• **DATA RECORDS**

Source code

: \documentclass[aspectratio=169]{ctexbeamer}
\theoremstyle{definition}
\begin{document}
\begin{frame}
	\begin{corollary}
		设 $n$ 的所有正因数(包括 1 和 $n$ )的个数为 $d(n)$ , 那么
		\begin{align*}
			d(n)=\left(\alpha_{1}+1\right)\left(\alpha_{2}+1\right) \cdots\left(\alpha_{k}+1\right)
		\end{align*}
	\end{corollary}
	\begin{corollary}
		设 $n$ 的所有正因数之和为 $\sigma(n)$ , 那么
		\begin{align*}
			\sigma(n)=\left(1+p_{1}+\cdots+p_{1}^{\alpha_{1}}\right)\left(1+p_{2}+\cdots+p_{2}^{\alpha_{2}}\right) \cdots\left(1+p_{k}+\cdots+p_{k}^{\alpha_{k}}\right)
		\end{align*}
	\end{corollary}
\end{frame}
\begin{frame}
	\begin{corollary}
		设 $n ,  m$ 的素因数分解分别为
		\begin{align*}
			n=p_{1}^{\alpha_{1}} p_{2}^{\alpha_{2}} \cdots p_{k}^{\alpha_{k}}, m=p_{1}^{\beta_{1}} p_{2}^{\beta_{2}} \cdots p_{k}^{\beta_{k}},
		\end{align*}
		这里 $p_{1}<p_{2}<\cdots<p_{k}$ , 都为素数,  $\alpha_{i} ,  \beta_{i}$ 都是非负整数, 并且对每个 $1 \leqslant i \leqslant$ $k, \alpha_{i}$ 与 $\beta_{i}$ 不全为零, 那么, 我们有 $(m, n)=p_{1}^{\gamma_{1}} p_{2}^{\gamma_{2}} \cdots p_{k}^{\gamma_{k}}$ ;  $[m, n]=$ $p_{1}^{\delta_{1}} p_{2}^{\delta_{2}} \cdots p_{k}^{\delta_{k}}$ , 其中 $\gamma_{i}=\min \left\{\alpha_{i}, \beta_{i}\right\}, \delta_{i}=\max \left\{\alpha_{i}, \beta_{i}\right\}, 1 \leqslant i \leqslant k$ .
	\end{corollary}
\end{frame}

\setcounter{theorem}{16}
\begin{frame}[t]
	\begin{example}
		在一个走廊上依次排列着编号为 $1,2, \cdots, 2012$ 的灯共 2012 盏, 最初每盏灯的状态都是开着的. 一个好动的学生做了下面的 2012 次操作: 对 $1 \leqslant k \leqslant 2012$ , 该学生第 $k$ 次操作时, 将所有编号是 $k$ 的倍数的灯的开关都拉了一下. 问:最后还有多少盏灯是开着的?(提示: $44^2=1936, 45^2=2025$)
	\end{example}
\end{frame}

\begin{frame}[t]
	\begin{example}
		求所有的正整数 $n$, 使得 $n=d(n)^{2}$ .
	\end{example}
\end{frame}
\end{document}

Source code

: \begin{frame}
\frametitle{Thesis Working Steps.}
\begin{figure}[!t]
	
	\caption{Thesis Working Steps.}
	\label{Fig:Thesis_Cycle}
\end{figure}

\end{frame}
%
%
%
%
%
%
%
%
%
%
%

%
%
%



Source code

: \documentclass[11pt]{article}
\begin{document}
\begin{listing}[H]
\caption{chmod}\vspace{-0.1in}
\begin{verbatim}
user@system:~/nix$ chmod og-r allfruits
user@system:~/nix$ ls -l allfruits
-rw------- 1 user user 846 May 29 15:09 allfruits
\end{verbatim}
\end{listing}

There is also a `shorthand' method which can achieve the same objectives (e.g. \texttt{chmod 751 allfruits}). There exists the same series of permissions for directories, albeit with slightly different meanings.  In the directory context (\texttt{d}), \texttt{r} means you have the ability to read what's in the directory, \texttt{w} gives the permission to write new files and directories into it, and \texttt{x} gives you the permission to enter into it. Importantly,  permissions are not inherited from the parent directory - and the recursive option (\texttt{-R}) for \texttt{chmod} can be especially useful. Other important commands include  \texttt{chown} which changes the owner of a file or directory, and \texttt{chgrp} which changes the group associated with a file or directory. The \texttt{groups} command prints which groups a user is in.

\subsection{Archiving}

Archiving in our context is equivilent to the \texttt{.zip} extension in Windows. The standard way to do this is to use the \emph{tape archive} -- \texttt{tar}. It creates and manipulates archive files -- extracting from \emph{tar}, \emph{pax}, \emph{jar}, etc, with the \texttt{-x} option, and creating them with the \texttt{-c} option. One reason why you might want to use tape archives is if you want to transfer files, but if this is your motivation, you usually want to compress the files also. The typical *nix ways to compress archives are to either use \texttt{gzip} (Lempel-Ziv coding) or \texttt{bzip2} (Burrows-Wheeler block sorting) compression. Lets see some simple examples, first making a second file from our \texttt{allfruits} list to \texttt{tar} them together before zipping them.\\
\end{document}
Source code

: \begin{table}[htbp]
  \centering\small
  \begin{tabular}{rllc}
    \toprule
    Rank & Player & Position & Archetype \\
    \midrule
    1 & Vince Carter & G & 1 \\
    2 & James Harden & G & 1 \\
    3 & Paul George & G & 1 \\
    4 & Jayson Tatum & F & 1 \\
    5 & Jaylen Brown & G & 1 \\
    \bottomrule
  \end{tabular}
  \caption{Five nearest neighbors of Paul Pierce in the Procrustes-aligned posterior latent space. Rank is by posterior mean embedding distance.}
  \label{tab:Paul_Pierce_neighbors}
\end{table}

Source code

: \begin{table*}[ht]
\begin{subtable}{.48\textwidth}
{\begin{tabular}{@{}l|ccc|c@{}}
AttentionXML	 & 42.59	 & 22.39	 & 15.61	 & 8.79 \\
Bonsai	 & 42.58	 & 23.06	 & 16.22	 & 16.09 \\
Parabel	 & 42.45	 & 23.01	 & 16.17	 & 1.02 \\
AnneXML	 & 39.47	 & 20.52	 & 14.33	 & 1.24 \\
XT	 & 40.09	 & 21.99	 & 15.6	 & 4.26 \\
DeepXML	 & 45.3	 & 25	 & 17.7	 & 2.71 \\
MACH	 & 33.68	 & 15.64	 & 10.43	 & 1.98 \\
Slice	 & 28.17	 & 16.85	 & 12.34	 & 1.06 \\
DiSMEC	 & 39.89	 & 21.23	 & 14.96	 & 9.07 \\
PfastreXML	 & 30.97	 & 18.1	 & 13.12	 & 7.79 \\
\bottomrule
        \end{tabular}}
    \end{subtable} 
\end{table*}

• **WHAT TO WORK ON**
The answer consists of the lines above that include the word "Steps", each copied exactly.

• **REPLY**
\frametitle{Thesis Working Steps.}
	\caption{Thesis Working Steps.}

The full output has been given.